Among the entries below, find each line with "statistics" and show it.

....

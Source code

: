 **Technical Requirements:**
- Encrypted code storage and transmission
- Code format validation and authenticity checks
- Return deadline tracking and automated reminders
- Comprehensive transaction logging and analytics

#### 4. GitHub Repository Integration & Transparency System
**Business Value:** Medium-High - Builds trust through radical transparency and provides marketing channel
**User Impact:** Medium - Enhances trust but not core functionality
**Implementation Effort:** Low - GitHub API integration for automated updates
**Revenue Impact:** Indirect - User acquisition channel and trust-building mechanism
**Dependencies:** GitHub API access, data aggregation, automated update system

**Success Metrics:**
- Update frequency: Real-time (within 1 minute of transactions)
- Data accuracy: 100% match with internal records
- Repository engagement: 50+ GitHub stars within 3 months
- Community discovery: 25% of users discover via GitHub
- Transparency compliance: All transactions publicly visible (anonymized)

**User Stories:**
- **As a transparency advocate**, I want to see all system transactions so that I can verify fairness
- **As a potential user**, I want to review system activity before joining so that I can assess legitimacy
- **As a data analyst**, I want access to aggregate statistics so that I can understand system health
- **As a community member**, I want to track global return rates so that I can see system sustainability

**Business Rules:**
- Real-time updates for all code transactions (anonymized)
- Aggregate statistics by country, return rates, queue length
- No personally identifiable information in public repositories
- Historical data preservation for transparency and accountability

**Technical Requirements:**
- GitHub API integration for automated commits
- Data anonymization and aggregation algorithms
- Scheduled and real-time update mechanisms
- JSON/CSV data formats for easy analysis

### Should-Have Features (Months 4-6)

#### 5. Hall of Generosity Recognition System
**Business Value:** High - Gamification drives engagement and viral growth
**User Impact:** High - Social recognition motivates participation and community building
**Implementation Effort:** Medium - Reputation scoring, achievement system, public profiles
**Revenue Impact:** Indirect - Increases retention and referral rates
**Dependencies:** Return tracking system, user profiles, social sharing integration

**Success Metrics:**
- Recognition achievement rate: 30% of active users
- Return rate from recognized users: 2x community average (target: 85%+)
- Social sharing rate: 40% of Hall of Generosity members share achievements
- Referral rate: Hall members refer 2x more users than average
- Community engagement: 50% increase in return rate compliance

....

- _Solution_:
- **As a data analyst**, I want access to aggregate statistics so that I can understand system health
- Aggregate statistics by country, return rates, queue length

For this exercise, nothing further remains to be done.